> _WHAT IS EXPECTED_: Copy every line in the records below that contains the word "Importer".

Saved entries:
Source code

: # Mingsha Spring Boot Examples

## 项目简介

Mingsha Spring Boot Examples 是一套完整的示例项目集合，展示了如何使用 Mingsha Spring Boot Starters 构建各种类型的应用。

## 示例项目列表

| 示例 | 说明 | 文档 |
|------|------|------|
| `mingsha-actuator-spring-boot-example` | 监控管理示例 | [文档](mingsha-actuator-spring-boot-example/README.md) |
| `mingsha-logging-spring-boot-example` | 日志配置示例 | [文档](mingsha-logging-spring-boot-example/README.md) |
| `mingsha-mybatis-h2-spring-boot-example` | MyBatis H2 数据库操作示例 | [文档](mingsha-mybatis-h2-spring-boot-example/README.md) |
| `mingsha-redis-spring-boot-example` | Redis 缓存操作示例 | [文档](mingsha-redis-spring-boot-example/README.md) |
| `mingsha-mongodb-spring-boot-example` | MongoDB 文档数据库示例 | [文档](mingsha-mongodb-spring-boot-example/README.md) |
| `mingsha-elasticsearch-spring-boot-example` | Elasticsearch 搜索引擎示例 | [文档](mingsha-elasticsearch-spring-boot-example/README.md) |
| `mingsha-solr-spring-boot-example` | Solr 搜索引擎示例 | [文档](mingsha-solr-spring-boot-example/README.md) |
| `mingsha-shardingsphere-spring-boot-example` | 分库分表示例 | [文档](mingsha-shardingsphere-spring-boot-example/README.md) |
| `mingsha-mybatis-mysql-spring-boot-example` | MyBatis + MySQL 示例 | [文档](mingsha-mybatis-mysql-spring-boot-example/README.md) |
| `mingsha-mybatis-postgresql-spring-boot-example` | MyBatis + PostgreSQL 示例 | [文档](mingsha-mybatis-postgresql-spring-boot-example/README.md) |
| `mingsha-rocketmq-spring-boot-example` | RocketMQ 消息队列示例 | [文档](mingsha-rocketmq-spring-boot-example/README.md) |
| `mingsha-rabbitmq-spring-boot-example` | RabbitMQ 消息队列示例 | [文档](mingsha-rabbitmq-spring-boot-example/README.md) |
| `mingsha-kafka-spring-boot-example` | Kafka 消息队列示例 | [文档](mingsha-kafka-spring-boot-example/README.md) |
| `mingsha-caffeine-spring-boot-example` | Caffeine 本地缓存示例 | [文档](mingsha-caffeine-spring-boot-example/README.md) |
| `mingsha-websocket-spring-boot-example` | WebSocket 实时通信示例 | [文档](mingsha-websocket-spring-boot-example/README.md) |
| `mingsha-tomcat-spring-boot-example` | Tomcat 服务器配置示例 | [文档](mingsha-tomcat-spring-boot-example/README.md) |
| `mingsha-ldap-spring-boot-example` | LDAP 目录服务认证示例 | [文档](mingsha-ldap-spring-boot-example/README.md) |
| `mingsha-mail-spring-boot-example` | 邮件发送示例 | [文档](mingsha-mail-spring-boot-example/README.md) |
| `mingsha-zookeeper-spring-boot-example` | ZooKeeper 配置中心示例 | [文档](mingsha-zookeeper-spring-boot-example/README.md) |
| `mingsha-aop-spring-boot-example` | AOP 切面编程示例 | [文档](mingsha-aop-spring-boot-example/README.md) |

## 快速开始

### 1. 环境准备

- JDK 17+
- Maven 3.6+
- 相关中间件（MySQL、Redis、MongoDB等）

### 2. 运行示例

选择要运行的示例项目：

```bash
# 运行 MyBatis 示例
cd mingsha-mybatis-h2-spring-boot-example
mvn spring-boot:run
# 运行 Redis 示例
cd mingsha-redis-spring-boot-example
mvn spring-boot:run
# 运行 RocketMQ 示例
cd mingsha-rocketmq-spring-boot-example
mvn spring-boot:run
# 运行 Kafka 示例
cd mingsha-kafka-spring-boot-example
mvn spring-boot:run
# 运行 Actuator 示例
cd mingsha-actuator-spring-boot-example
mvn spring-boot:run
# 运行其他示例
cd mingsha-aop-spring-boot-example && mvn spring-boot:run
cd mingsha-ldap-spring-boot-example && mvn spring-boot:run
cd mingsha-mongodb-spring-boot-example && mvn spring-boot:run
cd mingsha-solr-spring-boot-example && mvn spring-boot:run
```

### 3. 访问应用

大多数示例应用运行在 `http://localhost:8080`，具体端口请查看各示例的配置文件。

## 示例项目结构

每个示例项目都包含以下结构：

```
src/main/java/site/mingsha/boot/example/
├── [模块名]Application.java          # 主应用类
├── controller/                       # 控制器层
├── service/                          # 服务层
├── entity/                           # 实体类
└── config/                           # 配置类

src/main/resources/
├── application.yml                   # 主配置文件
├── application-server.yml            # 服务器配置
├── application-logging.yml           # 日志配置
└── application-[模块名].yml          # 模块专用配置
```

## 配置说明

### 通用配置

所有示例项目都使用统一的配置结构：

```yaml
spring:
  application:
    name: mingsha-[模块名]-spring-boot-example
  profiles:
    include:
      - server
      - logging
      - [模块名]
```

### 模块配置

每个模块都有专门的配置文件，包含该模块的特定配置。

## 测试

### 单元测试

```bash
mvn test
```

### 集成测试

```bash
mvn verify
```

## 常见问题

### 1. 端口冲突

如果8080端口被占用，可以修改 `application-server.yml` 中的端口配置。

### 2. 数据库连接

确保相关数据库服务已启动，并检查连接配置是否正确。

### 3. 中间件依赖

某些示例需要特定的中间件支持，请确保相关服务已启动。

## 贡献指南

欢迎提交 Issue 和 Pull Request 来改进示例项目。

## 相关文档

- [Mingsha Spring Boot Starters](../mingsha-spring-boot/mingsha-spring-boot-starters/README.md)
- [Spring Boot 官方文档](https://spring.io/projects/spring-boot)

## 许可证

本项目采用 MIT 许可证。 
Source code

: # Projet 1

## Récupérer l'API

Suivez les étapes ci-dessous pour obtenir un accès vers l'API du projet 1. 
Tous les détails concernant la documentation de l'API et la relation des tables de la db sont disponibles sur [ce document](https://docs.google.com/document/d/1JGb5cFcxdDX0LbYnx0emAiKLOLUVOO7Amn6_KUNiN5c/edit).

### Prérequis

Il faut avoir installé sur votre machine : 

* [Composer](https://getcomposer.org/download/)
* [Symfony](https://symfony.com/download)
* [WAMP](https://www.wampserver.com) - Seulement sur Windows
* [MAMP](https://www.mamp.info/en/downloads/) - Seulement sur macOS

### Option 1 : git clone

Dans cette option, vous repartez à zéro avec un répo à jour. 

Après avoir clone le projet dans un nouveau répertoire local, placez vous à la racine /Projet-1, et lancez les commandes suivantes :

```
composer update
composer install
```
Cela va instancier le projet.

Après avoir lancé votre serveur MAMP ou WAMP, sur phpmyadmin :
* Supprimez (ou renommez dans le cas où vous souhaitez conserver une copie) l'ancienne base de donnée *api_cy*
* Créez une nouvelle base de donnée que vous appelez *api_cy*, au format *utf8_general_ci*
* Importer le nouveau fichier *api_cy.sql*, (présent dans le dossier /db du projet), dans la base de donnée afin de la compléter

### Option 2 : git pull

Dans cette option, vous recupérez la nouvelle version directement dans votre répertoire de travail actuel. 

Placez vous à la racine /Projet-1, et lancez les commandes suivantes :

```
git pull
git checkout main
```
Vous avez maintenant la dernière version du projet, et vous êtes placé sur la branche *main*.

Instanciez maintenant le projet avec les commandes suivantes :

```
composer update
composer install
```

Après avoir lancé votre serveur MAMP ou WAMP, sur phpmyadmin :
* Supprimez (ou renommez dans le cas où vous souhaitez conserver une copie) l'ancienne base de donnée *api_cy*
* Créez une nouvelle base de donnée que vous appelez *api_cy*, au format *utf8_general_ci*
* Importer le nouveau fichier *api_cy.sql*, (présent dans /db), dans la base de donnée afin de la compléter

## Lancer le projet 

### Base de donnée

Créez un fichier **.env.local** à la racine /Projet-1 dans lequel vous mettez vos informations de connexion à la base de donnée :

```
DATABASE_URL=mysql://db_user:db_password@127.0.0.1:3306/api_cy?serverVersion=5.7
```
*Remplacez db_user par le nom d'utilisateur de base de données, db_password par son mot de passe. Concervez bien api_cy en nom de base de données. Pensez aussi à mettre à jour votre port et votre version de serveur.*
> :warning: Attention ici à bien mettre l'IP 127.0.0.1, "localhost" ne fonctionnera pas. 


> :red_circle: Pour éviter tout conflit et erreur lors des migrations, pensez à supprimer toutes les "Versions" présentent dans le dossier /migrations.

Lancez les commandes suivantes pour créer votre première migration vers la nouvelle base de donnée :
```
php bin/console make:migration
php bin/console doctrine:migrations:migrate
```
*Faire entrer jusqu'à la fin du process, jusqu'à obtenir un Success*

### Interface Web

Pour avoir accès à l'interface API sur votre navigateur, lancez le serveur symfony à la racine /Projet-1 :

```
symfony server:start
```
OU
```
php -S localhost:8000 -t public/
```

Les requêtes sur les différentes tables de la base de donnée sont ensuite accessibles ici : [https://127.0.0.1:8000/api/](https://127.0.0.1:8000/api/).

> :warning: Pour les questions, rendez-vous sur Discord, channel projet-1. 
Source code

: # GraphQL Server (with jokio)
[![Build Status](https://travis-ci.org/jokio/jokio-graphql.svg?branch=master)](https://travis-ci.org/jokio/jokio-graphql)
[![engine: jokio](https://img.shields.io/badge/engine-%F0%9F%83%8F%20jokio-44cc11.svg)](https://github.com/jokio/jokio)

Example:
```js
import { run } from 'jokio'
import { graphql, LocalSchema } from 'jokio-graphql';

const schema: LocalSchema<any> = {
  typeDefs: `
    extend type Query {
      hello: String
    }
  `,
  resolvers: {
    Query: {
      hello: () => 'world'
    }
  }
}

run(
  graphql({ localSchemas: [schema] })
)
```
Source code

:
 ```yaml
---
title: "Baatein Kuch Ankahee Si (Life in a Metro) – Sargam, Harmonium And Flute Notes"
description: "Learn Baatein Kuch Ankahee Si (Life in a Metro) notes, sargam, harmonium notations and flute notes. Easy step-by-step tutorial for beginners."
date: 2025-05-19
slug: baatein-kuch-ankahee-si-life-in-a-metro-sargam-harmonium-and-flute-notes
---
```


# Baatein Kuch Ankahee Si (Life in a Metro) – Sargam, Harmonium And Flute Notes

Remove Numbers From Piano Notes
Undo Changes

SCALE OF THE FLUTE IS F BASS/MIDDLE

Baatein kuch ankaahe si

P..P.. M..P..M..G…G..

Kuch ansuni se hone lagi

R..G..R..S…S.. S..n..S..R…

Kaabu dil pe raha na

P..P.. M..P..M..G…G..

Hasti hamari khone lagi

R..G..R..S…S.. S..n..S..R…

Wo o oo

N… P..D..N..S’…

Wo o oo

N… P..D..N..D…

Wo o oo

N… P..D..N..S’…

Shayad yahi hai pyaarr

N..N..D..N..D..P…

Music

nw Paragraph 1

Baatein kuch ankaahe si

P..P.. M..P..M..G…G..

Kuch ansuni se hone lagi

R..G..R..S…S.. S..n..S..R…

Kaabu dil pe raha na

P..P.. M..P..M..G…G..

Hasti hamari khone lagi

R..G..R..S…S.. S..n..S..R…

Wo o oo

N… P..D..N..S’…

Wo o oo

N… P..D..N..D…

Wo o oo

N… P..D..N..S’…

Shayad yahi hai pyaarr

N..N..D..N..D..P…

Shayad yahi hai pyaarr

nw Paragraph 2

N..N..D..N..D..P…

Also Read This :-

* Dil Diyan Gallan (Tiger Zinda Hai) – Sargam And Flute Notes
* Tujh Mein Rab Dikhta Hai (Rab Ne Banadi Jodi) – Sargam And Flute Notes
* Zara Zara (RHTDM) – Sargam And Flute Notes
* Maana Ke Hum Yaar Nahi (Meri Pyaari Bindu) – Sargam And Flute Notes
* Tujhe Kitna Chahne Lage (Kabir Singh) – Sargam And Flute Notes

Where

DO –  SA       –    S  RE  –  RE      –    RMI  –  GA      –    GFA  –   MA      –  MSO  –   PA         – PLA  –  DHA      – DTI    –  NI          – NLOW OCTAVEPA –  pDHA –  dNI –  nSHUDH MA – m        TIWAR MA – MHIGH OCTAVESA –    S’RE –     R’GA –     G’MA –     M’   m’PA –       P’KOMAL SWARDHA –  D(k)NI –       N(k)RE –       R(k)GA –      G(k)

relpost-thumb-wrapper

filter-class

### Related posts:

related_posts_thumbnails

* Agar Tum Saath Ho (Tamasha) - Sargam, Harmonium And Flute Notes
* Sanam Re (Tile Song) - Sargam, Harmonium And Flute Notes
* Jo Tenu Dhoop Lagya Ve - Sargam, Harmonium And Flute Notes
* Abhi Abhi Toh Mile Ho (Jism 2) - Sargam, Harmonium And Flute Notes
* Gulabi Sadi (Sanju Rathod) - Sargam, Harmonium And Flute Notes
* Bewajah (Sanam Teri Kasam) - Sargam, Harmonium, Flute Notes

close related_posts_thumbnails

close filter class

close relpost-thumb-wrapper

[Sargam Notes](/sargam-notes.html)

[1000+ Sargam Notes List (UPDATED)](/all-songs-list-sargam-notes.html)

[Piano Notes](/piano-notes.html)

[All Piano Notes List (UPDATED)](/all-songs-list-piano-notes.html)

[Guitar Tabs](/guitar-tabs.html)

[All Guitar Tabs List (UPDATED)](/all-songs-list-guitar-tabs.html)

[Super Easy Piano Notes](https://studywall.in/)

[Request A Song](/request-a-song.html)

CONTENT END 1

> _REPLY TO THE TASK_:
* Importer le nouveau fichier *api_cy.sql*, (présent dans le dossier /db du projet), dans la base de donnée afin de la compléter
* Importer le nouveau fichier *api_cy.sql*, (présent dans /db), dans la base de donnée afin de la compléter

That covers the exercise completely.